In the franchised model that was now envisaged Apollo had no financial stake. The money was to be put up by the franchisee, he was to bear all the costs including a revenue share with Apollo and it was not clear how Apollo will contribute to bringing in new patients to the clinic. It was expected that Apollo’s name itself will pull in patients. Thus the franchisee was to fend for himself as far as developing the business was concerned. Apollo could have contributed by investing in the brand ‘Ápollo Clinics’ and by forcing some of its leading doctors to run the OPD’s from the franchised clinics. Apollo made lofty promises of investing millions in the brand but just didn’t. As far as doctors were concerned, some feeble attempts were made to get Apollo doctors to attend these clinics but hardly anything materialised. The problem really was that in Apollo system the senior doctors are not paid firm salaries and they work on a revenue share model. Thus, Apollo’s control over these doctors is minimal. The senior doctors with a busy practice had no reason to sit in the newly opened Apollo Clinics, which in any case did not have any patients of their own.

The selection of the franchisees too threw up issues. The franchisees were largely businessmen with hardly any experience of healthcare. Neither did they have any particular love or passion for the healthcare business. I remember meeting and offering franchises to computer hardware merchants, aluminium dealers, a golf ball manufacturer, a real estate player and the like. All of them were driven purely by a profit motive. Some also saw healthcare as a more respectable business for their children. We sold the franchises indiscriminately, (at least in the beginning) to anyone willing to put up the money. A network was thus born that had no glue except the brand name that each franchise shared with the other.

The biggest casualty in all this was of course the quality of healthcare services that each clinic rendered. There was no uniformity as each franchisee left to fend for himself became increasingly desperate for revenue. He hired doctors on his own many of dubious quality, started offering cuts for referrals, set his own prices and started indulging in all kinds of practices that would help him get the extra money that he needed to stay afloat. As most of these franchises were not businessmen with deep pockets, they were willing to cut corners as their very survival was at stake. In-spite of all this many had to close down operations.

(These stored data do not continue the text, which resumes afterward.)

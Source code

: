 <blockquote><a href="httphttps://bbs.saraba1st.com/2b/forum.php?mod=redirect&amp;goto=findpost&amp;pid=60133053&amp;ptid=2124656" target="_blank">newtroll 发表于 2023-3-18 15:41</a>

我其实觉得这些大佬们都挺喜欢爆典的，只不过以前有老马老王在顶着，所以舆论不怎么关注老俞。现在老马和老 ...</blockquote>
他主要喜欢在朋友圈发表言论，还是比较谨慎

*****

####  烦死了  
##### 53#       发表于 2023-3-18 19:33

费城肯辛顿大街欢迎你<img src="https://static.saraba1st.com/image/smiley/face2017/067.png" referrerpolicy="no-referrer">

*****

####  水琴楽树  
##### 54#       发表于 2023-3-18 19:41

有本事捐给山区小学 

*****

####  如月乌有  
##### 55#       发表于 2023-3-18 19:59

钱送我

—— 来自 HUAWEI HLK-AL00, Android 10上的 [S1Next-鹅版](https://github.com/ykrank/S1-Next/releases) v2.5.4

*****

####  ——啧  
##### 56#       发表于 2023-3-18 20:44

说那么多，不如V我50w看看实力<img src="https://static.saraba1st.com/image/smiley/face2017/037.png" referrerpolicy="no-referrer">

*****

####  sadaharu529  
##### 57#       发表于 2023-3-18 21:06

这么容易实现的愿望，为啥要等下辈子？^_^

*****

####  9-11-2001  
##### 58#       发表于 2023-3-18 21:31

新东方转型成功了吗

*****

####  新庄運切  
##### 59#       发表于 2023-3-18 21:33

Apollo gradually lost control over these franchises. Since, it did not add any value to the franchise’s life he decided not to pay the monthly royalty. Many refused access to Apollo personnel on their premises and are now pretty much operating as stand-alone entities. They continue to use the Apollo name, as that is the only thing, which adds value to their operations.

Creating a franchised healthcare network is fraught with danger. Apollo failed by not first establishing a successful chain of primary healthcare centres of its own. It had no proven learnings in that space and it undertook to make money at its franchisee’s cost. It lost the trust of not only its franchisees, but also of many of its patients who certainly expected a lot better from Apollo.